Submitted by 8track (user info) at 2008-04-24 20:51:02 EDT (#)
Ranking: 1

good read

Submitted by pandora (user info) at 2008-04-22 16:41:30 EDT (#)
Ranking: 0

It isn't an achievement to get a girlfriend. There's a bum panhandling outside my office who has a girlfriend. They're fighting over a 40-ouncer right now.

Caul, I used to have a co-worker who had a fetish for images of plump Latina chicks crying. I thought that was so cool that I was going to do a black-velvet painting of one for him, but he got fired. I think he's a mortician now.


Submitted by SPECIALk (user info) at 2008-04-22 15:52:08 EDT (#)
Ranking: 0

yup, those rules are pretty simple

Submitted by X54 (user info) at 2008-04-21 23:27:17 EDT (#)
Ranking: 2

Jesus. You are so fucking pussywhipped it's unbelievable. Still, this was an amazing insight into the mindset of the stereotypical pathetic wretch. Take these rules to heart and I guarantee you'll end up morosely divorced and broke.
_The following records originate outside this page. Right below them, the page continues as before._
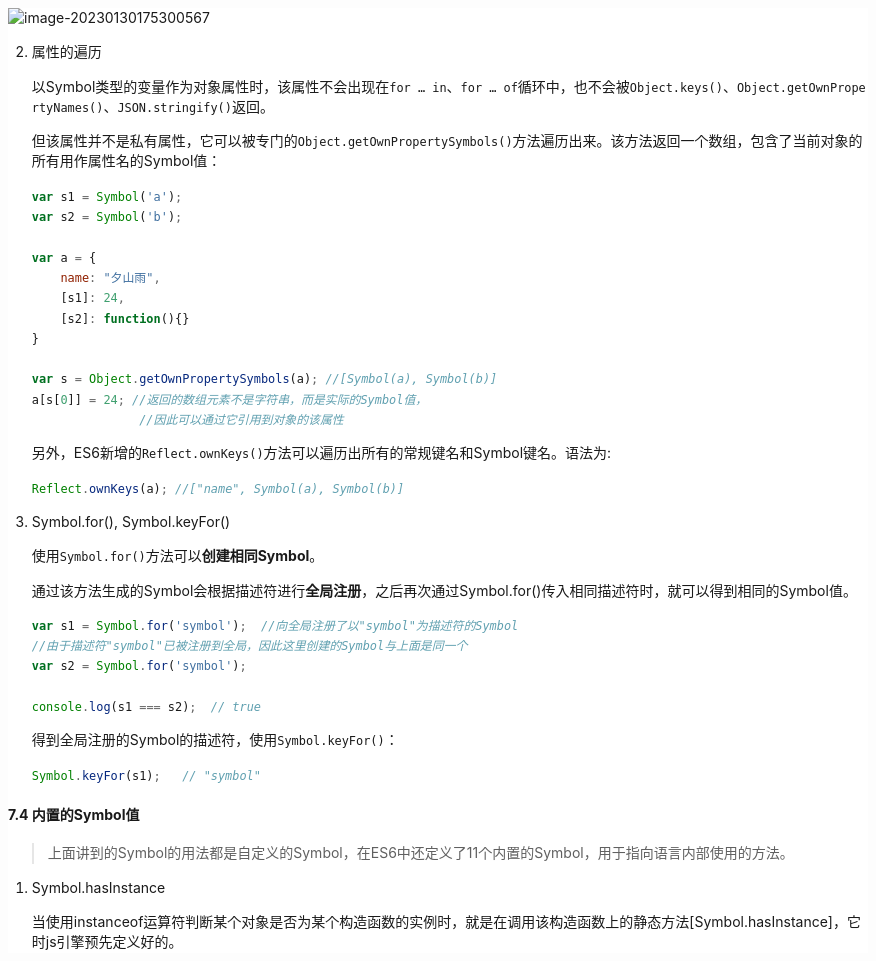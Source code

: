    ![image-20230130175300567](https://gitee.com/v876774538/my-img/raw/master/image-20230130175300567.png)

2. 属性的遍历

   以Symbol类型的变量作为对象属性时，该属性不会出现在`for … in`、`for … of`循环中，也不会被`Object.keys()`、`Object.getOwnPropertyNames()`、`JSON.stringify()`返回。

   但该属性并不是私有属性，它可以被专门的`Object.getOwnPropertySymbols()`方法遍历出来。该方法返回一个数组，包含了当前对象的所有用作属性名的Symbol值：

   ```js
   var s1 = Symbol('a');
   var s2 = Symbol('b');
   
   var a = {
       name: "夕山雨",
       [s1]: 24,
       [s2]: function(){}
   }
   
   var s = Object.getOwnPropertySymbols(a); //[Symbol(a), Symbol(b)]
   a[s[0]] = 24; //返回的数组元素不是字符串，而是实际的Symbol值，
                  //因此可以通过它引用到对象的该属性
   
   ```

   另外，ES6新增的`Reflect.ownKeys()`方法可以遍历出所有的常规键名和Symbol键名。语法为:

   ```js
   Reflect.ownKeys(a); //["name", Symbol(a), Symbol(b)]
   ```

3. Symbol.for(), Symbol.keyFor()

   使用`Symbol.for()`方法可以**创建相同Symbol**。

   通过该方法生成的Symbol会根据描述符进行**全局注册**，之后再次通过Symbol.for()传入相同描述符时，就可以得到相同的Symbol值。

   ```js
   var s1 = Symbol.for('symbol');  //向全局注册了以"symbol"为描述符的Symbol
   //由于描述符"symbol"已被注册到全局，因此这里创建的Symbol与上面是同一个
   var s2 = Symbol.for('symbol');  
   
   console.log(s1 === s2);	// true
   ```

   得到全局注册的Symbol的描述符，使用`Symbol.keyFor()`：

   ```js
   Symbol.keyFor(s1);	// "symbol"
   ```

#### 7.4 内置的Symbol值

> 上面讲到的Symbol的用法都是自定义的Symbol，在ES6中还定义了11个内置的Symbol，用于指向语言内部使用的方法。

1. Symbol.hasInstance

   当使用instanceof运算符判断某个对象是否为某个构造函数的实例时，就是在调用该构造函数上的静态方法[Symbol.hasInstance]，它时js引擎预先定义好的。
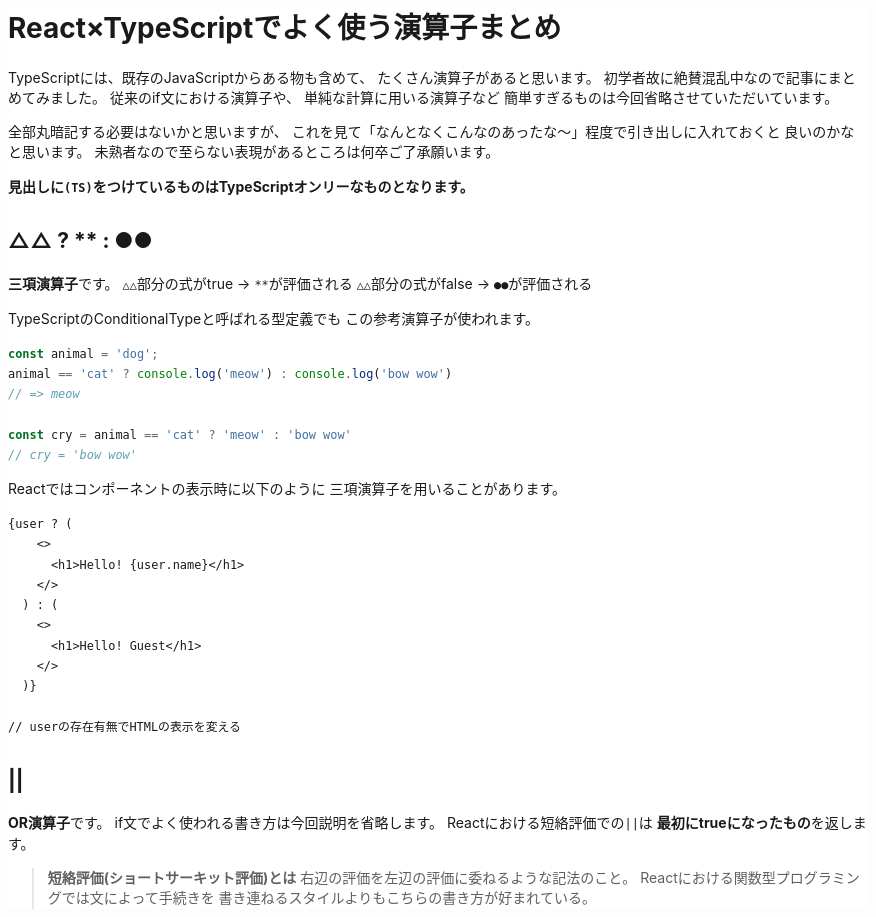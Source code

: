 # React×TypeScriptでよく使う演算子まとめ
TypeScriptには、既存のJavaScriptからある物も含めて、
たくさん演算子があると思います。
初学者故に絶賛混乱中なので記事にまとめてみました。
従来のif文における演算子や、
単純な計算に用いる演算子など
簡単すぎるものは今回省略させていただいています。

全部丸暗記する必要はないかと思いますが、
これを見て「なんとなくこんなのあったな〜」程度で引き出しに入れておくと
良いのかなと思います。
未熟者なので至らない表現があるところは何卒ご了承願います。

**見出しに`(TS)`をつけているものはTypeScriptオンリーなものとなります。**

## △△ ? ** : ●●
**三項演算子**です。
`△△`部分の式がtrue → `**`が評価される
`△△`部分の式がfalse → `●●`が評価される

TypeScriptのConditionalTypeと呼ばれる型定義でも
この参考演算子が使われます。

```ts
const animal = 'dog';
animal == 'cat' ? console.log('meow') : console.log('bow wow')
// => meow

const cry = animal == 'cat' ? 'meow' : 'bow wow' 
// cry = 'bow wow' 
```

Reactではコンポーネントの表示時に以下のように
三項演算子を用いることがあります。
```tsx
{user ? (
    <>
      <h1>Hello! {user.name}</h1>
    </>
  ) : (
    <>
      <h1>Hello! Guest</h1>
    </>
  )}

// userの存在有無でHTMLの表示を変える
```

## ||
**OR演算子**です。
if文でよく使われる書き方は今回説明を省略します。
Reactにおける短絡評価での`||`は
**最初にtrueになったもの**を返します。
<br>
> **短絡評価(ショートサーキット評価)とは**
> 右辺の評価を左辺の評価に委ねるような記法のこと。
> Reactにおける関数型プログラミングでは文によって手続きを
> 書き連ねるスタイルよりもこちらの書き方が好まれている。
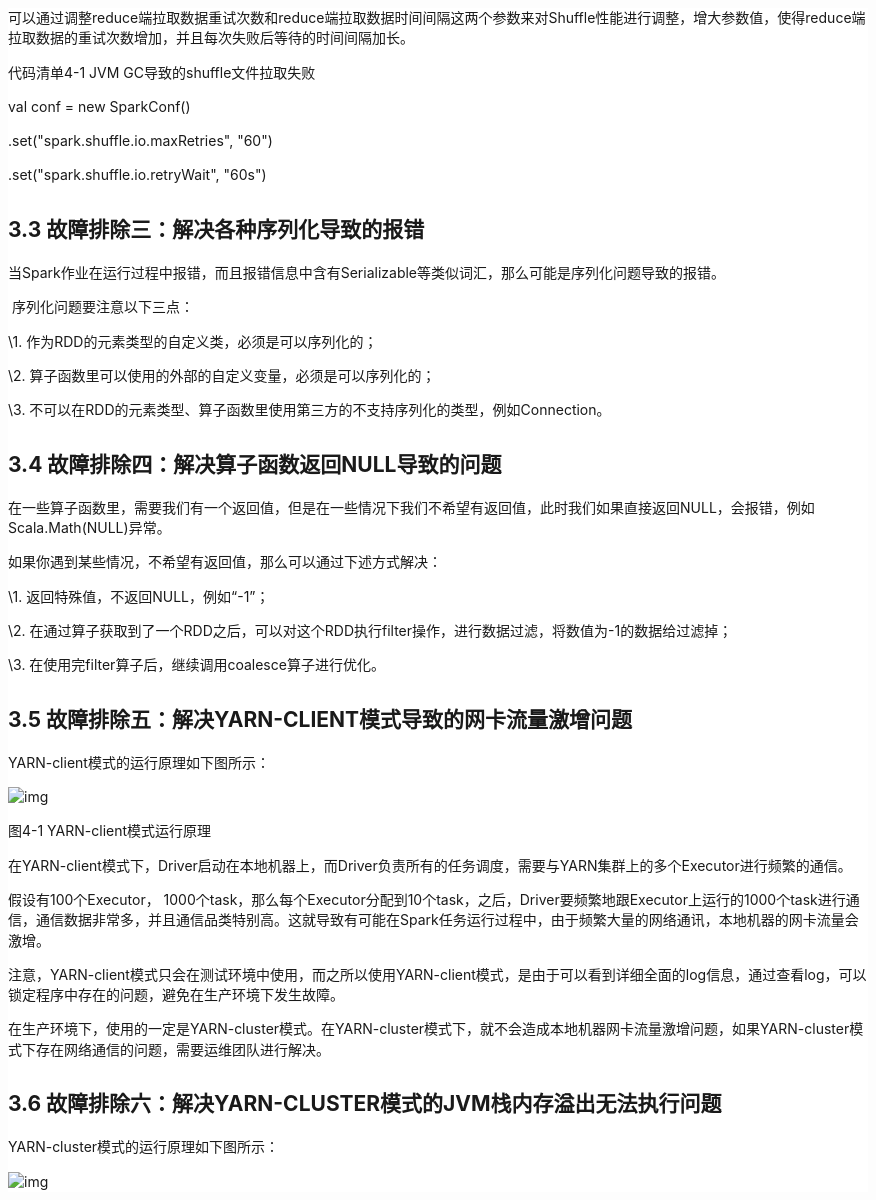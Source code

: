 ​            可以通过调整reduce端拉取数据重试次数和reduce端拉取数据时间间隔这两个参数来对Shuffle性能进行调整，增大参数值，使得reduce端拉取数据的重试次数增加，并且每次失败后等待的时间间隔加长。

代码清单4-1 JVM GC导致的shuffle文件拉取失败

val conf = new SparkConf()

  .set("spark.shuffle.io.maxRetries", "60")

  .set("spark.shuffle.io.retryWait", "60s")

## 3.3 故障排除三：解决各种序列化导致的报错

​            当Spark作业在运行过程中报错，而且报错信息中含有Serializable等类似词汇，那么可能是序列化问题导致的报错。

​            序列化问题要注意以下三点：

\1.      作为RDD的元素类型的自定义类，必须是可以序列化的；

\2.      算子函数里可以使用的外部的自定义变量，必须是可以序列化的；

\3.      不可以在RDD的元素类型、算子函数里使用第三方的不支持序列化的类型，例如Connection。

## 3.4 故障排除四：解决算子函数返回NULL导致的问题

在一些算子函数里，需要我们有一个返回值，但是在一些情况下我们不希望有返回值，此时我们如果直接返回NULL，会报错，例如Scala.Math(NULL)异常。

如果你遇到某些情况，不希望有返回值，那么可以通过下述方式解决：

\1.   返回特殊值，不返回NULL，例如“-1”；

\2.         在通过算子获取到了一个RDD之后，可以对这个RDD执行filter操作，进行数据过滤，将数值为-1的数据给过滤掉；

\3.         在使用完filter算子后，继续调用coalesce算子进行优化。

## 3.5 故障排除五：解决YARN-CLIENT模式导致的网卡流量激增问题

YARN-client模式的运行原理如下图所示：

![img](../../../../../../../../)

图4-1 YARN-client模式运行原理

在YARN-client模式下，Driver启动在本地机器上，而Driver负责所有的任务调度，需要与YARN集群上的多个Executor进行频繁的通信。

假设有100个Executor， 1000个task，那么每个Executor分配到10个task，之后，Driver要频繁地跟Executor上运行的1000个task进行通信，通信数据非常多，并且通信品类特别高。这就导致有可能在Spark任务运行过程中，由于频繁大量的网络通讯，本地机器的网卡流量会激增。

注意，YARN-client模式只会在测试环境中使用，而之所以使用YARN-client模式，是由于可以看到详细全面的log信息，通过查看log，可以锁定程序中存在的问题，避免在生产环境下发生故障。

在生产环境下，使用的一定是YARN-cluster模式。在YARN-cluster模式下，就不会造成本地机器网卡流量激增问题，如果YARN-cluster模式下存在网络通信的问题，需要运维团队进行解决。

## 3.6 故障排除六：解决YARN-CLUSTER模式的JVM栈内存溢出无法执行问题

YARN-cluster模式的运行原理如下图所示：

![img](../../../../../../../../)
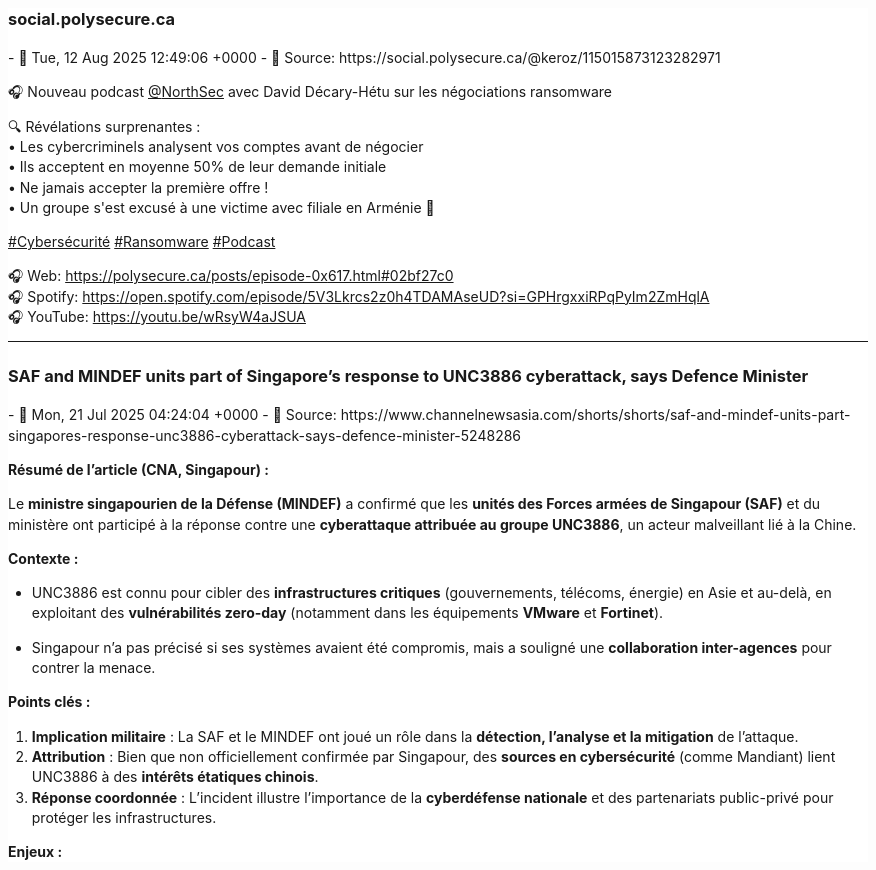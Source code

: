 
<h3 class="class_h3">social.polysecure.ca</h3>
- 📅 Tue, 12 Aug 2025 12:49:06 +0000
- 🔗 Source: https://social.polysecure.ca/@keroz/115015873123282971

<p>🎧 Nouveau podcast <span class="h-card"><a class="u-url mention" href="https://infosec.exchange/@NorthSec">@<span>NorthSec</span></a></span> avec David Décary-Hétu sur les négociations ransomware</p><p>🔍 Révélations surprenantes :<br />• Les cybercriminels analysent vos comptes avant de négocier<br />• Ils acceptent en moyenne 50% de leur demande initiale<br />• Ne jamais accepter la première offre !<br />• Un groupe s'est excusé à une victime avec filiale en Arménie 🤯</p><p><a class="mention hashtag" href="https://social.polysecure.ca/tags/Cybers%C3%A9curit%C3%A9" rel="tag">#<span>Cybersécurité</span></a> <a class="mention hashtag" href="https://social.polysecure.ca/tags/Ransomware" rel="tag">#<span>Ransomware</span></a> <a class="mention hashtag" href="https://social.polysecure.ca/tags/Podcast" rel="tag">#<span>Podcast</span></a> </p><p>🎧 Web: <a href="https://polysecure.ca/posts/episode-0x617.html#02bf27c0" rel="nofollow noopener" target="_blank"><span class="invisible">https://</span><span class="ellipsis">polysecure.ca/posts/episode-0x</span><span class="invisible">617.html#02bf27c0</span></a><br />🎧 Spotify: <a href="https://open.spotify.com/episode/5V3Lkrcs2z0h4TDAMAseUD?si=GPHrgxxiRPqPyIm2ZmHqlA" rel="nofollow noopener" target="_blank"><span class="invisible">https://</span><span class="ellipsis">open.spotify.com/episode/5V3Lk</span><span class="invisible">rcs2z0h4TDAMAseUD?si=GPHrgxxiRPqPyIm2ZmHqlA</span></a><br />🎧 YouTube: <a href="https://youtu.be/wRsyW4aJSUA" rel="nofollow noopener" target="_blank"><span class="invisible">https://</span><span class="">youtu.be/wRsyW4aJSUA</span><span class="invisible"></span></a></p>

---

<h3 class="class_h3">SAF and MINDEF units part of Singapore’s response to UNC3886 cyberattack, says Defence Minister</h3>
- 📅 Mon, 21 Jul 2025 04:24:04 +0000
- 🔗 Source: https://www.channelnewsasia.com/shorts/shorts/saf-and-mindef-units-part-singapores-response-unc3886-cyberattack-says-defence-minister-5248286

**Résumé de l’article (CNA, Singapour) :**

Le **ministre singapourien de la Défense (MINDEF)** a confirmé que les **unités des Forces armées de Singapour (SAF)** et du ministère ont participé à la réponse contre une **cyberattaque attribuée au groupe UNC3886**, un acteur malveillant lié à la Chine.

**Contexte :**

- UNC3886 est connu pour cibler des **infrastructures critiques** (gouvernements, télécoms, énergie) en Asie et au-delà, en exploitant des **vulnérabilités zero-day** (notamment dans les équipements **VMware** et **Fortinet**).

- Singapour n’a pas précisé si ses systèmes avaient été compromis, mais a souligné une **collaboration inter-agences** pour contrer la menace.

**Points clés :**
1. **Implication militaire** : La SAF et le MINDEF ont joué un rôle dans la **détection, l’analyse et la mitigation** de l’attaque.
2. **Attribution** : Bien que non officiellement confirmée par Singapour, des **sources en cybersécurité** (comme Mandiant) lient UNC3886 à des **intérêts étatiques chinois**.
3. **Réponse coordonnée** : L’incident illustre l’importance de la **cyberdéfense nationale** et des partenariats public-privé pour protéger les infrastructures.

**Enjeux :**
Submitted by doctorj24 (user info) at 2008-04-21 16:30:36 EDT (#)
Ranking: 0

http://www.sourpatch.org

Submitted by rob_berg (user info) at 2008-04-21 15:03:42 EDT (#)
Ranking: 2


FUCK YOU BELL.


Submitted by The_taste_of_Monkeys (user info) at 2008-04-21 14:35:17 EDT (#)
Ranking: 0

Submitted by Titus (user info) at 2008-04-21 13:40:46 BST (#)
Ranking: -2

Language

Use the word 'cunt' a lot when you're with her, cunts love that
------------
Every bastards a cunt in my book.

Submitted by RyuFu (user info) at 2008-04-21 14:29:41 EDT (#)
Ranking: 2

Laissez-faire indeed.

Submitted by orphelia (user info) at 2008-04-21 13:11:44 EDT (#)
Ranking: 2

--------------------------------------------------------------------------------
Submitted by monkeyswithguns (user info) at 2008-04-21 17:13:12 BST (#)
Ranking: 2

Unexpectedly good job.

--------------------------------------------------------------------------------
lol. That means he thinks you are shite usually.
Me too.
:)

Submitted by icarus1987 (user info) at 2008-04-21 13:01:01 EDT (#)
Ranking: -1

You forgot 9 and 10:

9. Grovel

Her: I'm going to leave you.
You: BUT WHY??!
Her: You're a complete doormat.
You: WHAT DO YOU MEAN??! I COMPLIMENT YOU AND LET YOU DO WHATEVER YOU WANT!
Her: Exactly. Remember that time I slept with your brother and gave you crabs? And instead of beng mad, you told me how beautiful my eyes were? That was really pathetic. I can't respect you in any way, so I'm going to leave.
You: NOOOO!! I LOVE YOU MORE THAN MY HIGHLANDER iPOD! MORE THAN MY DALEK COLLECTION!
Her: I'm gone.
You: PLEASEPLEASEPLEASEPLEASEPLEASE! I'LL GIVE YOU MY CREDIT CARD!
Her: I already maxed it out.
You: I'LL GIVE YOU MY LOVE!!! MY LIFE!!! MY BEATING HEART!!!!!!! PLEASEPLEASEPLEASE!!!!!!!
Her: *slam*

Seem familiar? WELL YOU WOULD HAVE KEPT HER IF YOU HAD BEEN A LITTLE MORE PERSISTENT. Just think; how could you have degraded yourself even further? Did you wet yourself in trepidation? Did you offer yourself in indentured servitude? Maybe offer to give a horse a BJ if it turned her on? Well, then it's your own damned fault for having too much pride.

No girl for you.


10. Lower your Standards

Because the lower they are the more likely they are that you'll get someone, ANYONE, to take the loneliness away.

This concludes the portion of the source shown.